O sucesso da terapia depende do engajamento do cliente e de sua disponibilidade para mudanças. Alguns usam o espaço de terapia para desabafar ou buscar uma aliança com o terapeuta para culpar fatores externos por suas dificuldades. Nesses casos, quando o terapeuta cobra a responsabilidade do próprio pelo rumo de sua vida e suas relações, o cliente costuma interromper o tratamento.
A alta ocorre quando ambos julgam que o motivo da queixa foi superado e os objetivos atingidos. Em quadros de demência ou transtornos de personalidade, o acompanhamento médico e familiar é indispensável.
4- ORIENTAÇÃO FAMILIAR
Questões como excesso de crítica ou de proteção que prejudicam o idoso precisam ser discutidas. A família pode ainda colaborar na aplicação de algumas técnicas, como desenssibilização sistemática, as tarefas de casa como exposição a situações evitadas, estratégias específicas de reforçamento positivo, modelação de comportamentos . Os pacientes com demência senil despertam sentimentos ambivalentes nos familiares que cuidam dele pois geram muito cansaço físico e emocional. A família pode ficar confusa e envolvida em um conjunto de comportamentos agressivos e compensatórios em função do sentimento de culpa que a agressividade desperta. A família precisa ser apoiada, orientada e alguns membros podem receber indicação para uma terapia individual.

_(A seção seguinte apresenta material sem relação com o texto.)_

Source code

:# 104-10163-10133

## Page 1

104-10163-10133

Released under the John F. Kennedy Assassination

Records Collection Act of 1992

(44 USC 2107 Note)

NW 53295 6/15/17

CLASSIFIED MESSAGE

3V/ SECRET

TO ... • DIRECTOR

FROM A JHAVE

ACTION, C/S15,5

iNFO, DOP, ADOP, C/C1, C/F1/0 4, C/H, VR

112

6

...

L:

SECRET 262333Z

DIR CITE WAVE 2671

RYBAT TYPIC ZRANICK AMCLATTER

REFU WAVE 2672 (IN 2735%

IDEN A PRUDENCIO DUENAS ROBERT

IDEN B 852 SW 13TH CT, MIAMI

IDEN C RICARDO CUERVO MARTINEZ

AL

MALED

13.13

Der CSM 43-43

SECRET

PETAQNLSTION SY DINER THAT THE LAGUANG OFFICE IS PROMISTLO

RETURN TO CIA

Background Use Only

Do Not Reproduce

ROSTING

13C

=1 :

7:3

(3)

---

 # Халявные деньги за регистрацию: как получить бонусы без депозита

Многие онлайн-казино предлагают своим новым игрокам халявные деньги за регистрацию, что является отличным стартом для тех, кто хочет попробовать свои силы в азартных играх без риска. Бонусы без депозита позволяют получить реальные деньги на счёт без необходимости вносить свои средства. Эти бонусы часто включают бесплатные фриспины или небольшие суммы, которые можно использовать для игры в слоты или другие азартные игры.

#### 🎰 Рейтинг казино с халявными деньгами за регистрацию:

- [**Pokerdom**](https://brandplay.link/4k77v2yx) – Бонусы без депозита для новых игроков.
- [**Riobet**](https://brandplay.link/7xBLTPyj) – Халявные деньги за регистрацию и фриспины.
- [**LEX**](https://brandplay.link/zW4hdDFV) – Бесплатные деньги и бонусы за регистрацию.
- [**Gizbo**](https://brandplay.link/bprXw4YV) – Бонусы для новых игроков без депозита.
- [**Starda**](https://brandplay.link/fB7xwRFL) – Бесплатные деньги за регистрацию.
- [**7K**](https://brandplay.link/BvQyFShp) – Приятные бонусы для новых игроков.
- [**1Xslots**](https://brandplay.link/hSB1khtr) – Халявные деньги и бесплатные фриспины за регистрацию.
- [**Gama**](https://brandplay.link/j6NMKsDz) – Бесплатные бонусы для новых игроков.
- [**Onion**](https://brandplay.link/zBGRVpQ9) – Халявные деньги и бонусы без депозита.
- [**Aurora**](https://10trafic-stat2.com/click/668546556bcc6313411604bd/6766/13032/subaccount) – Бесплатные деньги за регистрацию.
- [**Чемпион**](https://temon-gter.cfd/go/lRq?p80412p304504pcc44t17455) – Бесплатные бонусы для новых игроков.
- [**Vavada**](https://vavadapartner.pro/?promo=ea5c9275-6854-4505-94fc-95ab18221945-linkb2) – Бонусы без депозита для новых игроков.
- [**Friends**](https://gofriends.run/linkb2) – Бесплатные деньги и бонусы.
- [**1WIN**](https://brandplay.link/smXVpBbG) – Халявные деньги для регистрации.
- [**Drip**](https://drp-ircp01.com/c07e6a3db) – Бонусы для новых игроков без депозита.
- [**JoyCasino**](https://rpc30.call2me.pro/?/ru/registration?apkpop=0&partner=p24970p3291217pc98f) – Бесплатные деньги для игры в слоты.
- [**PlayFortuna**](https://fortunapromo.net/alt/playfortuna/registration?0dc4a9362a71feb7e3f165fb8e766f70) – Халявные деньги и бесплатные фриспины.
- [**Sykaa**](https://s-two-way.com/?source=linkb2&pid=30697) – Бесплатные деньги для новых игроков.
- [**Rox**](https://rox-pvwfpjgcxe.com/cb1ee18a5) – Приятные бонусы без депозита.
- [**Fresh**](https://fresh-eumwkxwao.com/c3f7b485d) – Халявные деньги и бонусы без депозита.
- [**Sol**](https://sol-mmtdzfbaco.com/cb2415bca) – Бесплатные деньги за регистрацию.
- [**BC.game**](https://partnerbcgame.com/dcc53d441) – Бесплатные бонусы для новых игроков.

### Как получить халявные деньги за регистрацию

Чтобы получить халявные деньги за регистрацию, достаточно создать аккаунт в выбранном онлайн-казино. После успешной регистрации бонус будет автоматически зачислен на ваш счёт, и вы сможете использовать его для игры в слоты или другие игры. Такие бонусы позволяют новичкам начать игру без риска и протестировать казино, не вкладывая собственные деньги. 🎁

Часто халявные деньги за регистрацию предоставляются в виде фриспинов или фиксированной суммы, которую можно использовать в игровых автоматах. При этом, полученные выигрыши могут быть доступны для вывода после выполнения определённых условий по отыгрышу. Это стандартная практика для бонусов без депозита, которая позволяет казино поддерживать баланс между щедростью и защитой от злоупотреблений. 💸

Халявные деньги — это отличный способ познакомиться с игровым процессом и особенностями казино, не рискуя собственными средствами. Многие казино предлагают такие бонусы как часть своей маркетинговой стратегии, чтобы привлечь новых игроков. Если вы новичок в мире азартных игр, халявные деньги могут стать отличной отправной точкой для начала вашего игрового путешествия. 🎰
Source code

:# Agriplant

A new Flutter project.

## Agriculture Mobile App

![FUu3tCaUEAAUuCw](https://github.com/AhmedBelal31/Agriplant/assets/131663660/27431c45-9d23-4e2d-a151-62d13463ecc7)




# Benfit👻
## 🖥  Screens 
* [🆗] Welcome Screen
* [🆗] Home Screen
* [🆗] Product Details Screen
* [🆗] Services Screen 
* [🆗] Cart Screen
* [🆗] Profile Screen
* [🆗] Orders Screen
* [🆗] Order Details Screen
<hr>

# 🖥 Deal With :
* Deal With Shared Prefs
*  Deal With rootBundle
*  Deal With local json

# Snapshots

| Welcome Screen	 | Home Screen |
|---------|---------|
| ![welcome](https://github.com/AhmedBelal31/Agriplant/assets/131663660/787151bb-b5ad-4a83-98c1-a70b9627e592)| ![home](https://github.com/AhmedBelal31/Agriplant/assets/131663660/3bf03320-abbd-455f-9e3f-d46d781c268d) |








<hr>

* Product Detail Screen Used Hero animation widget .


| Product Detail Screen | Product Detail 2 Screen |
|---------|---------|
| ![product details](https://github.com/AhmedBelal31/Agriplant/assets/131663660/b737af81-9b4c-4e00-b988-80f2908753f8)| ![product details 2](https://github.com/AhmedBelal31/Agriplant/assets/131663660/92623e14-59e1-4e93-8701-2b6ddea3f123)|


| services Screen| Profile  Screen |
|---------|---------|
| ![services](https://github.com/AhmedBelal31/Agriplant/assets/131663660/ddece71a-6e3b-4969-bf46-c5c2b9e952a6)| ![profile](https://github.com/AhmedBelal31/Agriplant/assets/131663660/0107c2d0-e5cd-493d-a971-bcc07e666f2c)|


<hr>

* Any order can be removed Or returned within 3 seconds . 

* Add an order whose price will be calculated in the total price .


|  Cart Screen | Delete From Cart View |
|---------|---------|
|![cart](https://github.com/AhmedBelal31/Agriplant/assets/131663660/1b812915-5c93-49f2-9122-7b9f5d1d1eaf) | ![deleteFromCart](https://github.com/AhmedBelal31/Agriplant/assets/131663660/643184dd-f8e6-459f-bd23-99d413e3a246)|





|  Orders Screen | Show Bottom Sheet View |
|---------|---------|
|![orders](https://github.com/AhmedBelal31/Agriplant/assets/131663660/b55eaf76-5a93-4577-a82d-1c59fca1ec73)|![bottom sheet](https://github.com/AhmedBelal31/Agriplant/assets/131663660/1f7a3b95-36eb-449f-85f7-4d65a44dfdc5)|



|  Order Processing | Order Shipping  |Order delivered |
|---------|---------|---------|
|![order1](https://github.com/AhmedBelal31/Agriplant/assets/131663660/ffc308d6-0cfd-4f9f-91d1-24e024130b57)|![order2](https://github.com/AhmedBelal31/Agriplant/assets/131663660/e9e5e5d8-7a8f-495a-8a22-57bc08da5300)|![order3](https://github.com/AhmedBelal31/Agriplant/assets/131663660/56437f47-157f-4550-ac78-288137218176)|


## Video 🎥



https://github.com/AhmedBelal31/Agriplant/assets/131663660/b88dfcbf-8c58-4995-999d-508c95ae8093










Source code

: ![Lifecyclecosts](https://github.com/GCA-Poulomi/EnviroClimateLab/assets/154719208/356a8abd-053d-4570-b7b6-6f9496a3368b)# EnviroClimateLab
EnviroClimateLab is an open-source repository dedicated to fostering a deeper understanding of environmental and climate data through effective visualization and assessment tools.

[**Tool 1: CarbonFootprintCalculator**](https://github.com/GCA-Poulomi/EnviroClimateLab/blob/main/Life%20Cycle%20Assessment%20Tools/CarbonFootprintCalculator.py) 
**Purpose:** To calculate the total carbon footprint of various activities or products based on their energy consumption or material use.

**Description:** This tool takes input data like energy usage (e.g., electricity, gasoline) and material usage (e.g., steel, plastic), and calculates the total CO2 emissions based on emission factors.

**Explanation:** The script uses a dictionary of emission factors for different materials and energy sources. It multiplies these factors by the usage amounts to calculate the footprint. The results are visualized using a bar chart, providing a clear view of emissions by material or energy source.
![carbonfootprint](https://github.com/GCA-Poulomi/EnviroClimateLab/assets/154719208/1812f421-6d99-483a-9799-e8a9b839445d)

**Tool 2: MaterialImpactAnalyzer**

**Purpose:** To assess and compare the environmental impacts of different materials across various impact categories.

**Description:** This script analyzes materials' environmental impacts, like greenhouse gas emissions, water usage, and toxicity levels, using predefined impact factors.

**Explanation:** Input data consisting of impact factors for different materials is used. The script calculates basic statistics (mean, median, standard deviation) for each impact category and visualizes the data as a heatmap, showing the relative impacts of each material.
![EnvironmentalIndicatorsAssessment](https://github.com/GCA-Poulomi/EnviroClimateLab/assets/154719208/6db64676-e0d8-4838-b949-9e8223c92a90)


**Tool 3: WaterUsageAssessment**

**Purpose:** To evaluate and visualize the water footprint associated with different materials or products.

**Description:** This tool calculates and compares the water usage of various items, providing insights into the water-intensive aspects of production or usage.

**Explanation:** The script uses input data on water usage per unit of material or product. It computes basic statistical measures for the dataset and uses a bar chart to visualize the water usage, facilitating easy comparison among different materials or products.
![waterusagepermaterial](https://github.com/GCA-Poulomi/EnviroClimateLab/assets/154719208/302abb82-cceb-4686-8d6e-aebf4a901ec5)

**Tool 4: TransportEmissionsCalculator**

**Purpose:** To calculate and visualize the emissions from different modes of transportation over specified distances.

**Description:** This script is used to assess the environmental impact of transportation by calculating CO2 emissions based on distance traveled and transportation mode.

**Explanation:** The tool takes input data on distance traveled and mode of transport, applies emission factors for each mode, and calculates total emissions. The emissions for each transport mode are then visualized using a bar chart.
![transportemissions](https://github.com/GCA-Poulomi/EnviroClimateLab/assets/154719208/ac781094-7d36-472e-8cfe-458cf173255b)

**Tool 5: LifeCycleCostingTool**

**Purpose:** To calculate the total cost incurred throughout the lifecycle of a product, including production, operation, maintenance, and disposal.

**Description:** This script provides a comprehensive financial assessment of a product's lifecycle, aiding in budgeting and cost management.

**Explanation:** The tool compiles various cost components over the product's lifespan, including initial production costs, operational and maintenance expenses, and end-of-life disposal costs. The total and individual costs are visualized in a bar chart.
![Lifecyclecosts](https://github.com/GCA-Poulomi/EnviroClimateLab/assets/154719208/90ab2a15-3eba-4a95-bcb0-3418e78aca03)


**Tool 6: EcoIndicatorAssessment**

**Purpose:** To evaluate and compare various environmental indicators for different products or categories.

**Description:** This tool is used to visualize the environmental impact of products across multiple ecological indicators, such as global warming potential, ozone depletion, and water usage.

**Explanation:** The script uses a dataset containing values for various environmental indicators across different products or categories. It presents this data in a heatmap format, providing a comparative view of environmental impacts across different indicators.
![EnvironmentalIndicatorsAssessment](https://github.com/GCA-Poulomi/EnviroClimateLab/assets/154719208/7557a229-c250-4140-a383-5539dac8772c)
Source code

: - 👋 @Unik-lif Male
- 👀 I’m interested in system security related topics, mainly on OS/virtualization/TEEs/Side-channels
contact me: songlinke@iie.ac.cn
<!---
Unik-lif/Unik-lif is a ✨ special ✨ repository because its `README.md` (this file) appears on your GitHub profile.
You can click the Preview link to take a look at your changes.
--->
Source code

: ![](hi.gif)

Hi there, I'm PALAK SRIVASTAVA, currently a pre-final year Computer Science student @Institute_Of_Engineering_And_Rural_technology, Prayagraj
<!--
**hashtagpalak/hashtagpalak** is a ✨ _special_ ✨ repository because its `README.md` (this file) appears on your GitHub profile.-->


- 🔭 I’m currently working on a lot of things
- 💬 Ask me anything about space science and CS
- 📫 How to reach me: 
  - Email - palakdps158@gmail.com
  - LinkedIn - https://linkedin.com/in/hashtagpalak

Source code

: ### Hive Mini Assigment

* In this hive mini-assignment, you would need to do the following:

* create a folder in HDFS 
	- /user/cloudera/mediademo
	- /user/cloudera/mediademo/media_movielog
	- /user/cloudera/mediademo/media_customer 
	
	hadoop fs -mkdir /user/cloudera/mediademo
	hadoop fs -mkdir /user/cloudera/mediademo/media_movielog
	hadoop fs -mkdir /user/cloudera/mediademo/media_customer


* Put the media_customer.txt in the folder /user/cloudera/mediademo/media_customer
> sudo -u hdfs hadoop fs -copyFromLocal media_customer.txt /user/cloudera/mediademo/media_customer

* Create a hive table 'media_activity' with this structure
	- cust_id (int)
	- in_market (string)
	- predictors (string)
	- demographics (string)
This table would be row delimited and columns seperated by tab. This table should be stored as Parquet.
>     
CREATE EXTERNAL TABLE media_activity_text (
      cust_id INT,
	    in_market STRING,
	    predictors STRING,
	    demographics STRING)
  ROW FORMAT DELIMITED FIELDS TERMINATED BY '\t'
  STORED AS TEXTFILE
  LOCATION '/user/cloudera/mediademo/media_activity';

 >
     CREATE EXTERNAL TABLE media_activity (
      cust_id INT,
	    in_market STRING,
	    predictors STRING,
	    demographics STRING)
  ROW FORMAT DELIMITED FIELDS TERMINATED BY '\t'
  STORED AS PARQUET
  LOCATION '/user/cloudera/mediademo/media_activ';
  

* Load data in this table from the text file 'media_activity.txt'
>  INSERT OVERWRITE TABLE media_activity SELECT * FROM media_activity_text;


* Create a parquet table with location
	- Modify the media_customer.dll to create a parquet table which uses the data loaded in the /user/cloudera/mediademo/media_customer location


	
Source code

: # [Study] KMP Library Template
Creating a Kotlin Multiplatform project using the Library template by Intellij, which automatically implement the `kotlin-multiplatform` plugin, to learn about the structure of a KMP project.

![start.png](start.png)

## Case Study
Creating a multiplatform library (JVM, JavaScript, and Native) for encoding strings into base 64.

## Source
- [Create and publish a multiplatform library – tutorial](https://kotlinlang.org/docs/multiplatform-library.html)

TERAPIA COGNITIVO-COMPORTAMENTAL COM IDOSOS
A TCC oferece várias modalidades de ajuda ao público idoso. O atendimento psicoterápico individual ou em grupo caracterizam uma atuação direta com o cliente, mas há ainda a orientação familiar e de profissionais cuidadores do indivíduo, sempre com o intuito de melhorar sua qualidade de vida. As consultas podem ser realizadas a domicílio, quando o idoso não está em condições de se locomover.
Dentre as queixas mais frequentes desse público temos: depressão devido a perdas específicas ( viuvez, aposentadoria, mudança dos filhos para longe) ou mesmo em função das modificações biopsicossociais inerentes ao próprio processo de envelhecimento ( surgimento de doenças, mudança de papéis sociais e status, transformações da aparência física); descaso ou excesso de proteção familiar ; dificuldade de compreensão inter-gerações; desejo de mudar o estilo de vida. A terapia atua na melhoria da auto-estima do cliente através do questionamento ativo de suas crenças negativas e desenvolvimento de novos recursos comportamentais de enfrentamento das situações problemáticas.
A família enfrenta dificuldades em se adaptar às novas necessidades e limitações dos seus membros mais idosos. Esse problema se agrava quando o idoso apresenta algum tipo de demência senil, ou dependência física muito grande. A orientação familiar tem dois objetivos básicos: analisar e implementar as alternativas mais adequadas para maior satisfação de ambas as partes, e estimular e facilitar a comunicação honesta das expectativas e sentimentos de todos os envolvidos.